DATASET ENTRIES –
* * *

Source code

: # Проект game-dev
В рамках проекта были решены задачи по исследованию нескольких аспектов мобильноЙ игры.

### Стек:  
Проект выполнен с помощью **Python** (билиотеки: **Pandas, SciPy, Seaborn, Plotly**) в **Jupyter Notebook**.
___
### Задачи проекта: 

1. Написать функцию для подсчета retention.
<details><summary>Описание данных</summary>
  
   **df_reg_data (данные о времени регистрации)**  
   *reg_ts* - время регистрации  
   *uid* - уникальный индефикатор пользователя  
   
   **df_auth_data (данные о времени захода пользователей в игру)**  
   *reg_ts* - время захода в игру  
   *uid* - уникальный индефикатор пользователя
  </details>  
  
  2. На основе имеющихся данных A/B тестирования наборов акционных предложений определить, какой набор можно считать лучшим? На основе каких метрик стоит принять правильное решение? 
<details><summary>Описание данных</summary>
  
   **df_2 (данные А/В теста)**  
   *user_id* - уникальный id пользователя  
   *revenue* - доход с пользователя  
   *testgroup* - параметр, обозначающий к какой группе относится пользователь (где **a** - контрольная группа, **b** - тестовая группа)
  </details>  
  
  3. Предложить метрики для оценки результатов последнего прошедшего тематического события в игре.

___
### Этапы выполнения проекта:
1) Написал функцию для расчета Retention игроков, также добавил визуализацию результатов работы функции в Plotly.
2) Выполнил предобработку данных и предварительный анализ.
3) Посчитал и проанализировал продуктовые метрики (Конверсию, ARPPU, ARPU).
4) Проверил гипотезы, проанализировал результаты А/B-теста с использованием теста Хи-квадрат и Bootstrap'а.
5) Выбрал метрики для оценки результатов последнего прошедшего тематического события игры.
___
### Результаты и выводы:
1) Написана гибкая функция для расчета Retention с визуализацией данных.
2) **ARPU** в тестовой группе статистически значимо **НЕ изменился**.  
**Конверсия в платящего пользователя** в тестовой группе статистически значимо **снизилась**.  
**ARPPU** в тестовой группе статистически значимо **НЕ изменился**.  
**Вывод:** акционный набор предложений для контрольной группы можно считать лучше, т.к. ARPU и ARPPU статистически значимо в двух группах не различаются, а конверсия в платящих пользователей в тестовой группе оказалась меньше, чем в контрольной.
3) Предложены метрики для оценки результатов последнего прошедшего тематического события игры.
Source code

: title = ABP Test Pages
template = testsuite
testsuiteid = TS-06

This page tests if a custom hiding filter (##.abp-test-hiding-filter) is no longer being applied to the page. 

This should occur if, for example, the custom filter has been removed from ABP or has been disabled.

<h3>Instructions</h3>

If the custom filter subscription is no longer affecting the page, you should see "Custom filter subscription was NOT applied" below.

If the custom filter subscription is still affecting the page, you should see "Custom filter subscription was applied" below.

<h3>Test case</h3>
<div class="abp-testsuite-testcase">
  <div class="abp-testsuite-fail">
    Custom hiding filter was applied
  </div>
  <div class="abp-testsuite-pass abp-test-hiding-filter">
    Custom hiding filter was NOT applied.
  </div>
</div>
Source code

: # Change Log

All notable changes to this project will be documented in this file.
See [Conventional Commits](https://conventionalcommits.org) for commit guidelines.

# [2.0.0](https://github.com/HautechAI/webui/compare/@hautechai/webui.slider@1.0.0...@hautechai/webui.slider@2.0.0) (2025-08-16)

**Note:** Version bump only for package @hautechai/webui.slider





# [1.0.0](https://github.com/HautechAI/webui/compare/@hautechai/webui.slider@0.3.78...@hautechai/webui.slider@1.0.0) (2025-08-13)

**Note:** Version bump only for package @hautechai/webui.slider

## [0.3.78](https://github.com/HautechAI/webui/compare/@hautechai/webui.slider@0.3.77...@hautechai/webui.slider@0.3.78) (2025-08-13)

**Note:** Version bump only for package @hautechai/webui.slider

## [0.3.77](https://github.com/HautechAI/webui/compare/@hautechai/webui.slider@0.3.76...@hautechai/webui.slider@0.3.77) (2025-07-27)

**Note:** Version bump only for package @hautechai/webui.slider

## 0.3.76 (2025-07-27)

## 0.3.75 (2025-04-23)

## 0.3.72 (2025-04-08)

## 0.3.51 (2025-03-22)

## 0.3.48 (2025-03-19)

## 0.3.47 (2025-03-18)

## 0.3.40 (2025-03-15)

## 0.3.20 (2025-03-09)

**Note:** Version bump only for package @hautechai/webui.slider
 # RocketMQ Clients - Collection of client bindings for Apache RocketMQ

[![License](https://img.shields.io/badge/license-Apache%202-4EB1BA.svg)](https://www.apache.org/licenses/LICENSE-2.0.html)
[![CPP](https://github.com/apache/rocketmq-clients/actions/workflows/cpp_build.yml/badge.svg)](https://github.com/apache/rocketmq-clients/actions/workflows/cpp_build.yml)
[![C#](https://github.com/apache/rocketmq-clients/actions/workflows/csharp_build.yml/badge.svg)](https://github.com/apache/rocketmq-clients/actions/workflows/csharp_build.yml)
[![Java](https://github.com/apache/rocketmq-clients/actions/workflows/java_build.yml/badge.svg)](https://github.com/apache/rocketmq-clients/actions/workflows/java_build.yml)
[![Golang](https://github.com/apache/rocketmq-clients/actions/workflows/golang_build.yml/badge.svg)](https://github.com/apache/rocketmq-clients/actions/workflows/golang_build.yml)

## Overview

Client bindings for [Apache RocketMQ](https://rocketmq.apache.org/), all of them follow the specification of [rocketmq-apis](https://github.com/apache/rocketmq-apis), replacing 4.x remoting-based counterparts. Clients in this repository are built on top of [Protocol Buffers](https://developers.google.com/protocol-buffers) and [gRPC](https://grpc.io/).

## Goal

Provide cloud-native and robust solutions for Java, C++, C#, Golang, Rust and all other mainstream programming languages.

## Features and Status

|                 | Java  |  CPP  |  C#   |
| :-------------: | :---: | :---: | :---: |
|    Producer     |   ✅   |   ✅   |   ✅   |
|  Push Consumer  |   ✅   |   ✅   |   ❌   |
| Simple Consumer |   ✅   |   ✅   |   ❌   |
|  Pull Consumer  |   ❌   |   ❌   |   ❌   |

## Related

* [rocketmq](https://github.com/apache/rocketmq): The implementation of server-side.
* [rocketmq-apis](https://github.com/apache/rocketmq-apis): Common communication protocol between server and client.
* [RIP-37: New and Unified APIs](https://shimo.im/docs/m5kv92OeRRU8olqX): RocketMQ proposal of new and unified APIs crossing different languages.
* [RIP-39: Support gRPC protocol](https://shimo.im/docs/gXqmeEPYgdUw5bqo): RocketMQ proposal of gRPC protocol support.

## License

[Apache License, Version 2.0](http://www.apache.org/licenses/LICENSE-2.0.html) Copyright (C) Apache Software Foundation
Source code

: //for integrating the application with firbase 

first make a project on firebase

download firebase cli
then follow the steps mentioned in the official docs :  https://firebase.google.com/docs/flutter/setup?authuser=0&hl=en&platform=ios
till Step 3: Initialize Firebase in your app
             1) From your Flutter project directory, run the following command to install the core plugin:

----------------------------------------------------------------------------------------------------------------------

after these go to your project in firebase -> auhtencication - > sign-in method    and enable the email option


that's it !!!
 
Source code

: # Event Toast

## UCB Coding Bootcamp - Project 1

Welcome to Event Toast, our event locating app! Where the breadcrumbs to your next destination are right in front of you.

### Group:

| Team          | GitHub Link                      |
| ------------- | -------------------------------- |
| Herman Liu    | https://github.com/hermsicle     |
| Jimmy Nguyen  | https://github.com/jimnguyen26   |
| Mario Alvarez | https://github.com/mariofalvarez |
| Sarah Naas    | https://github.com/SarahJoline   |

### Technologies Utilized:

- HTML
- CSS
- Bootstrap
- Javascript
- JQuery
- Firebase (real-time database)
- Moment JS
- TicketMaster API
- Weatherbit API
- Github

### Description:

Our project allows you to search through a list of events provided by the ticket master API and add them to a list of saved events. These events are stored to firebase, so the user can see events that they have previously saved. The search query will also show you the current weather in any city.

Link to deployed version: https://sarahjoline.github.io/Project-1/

* * *

In the lines above, find the word "that" and copy every line it occurs in.

that's it !!!
Our project allows you to search through a list of events provided by the ticket master API and add them to a list of saved events. These events are stored to firebase, so the user can see events that they have previously saved. The search query will also show you the current weather in any city.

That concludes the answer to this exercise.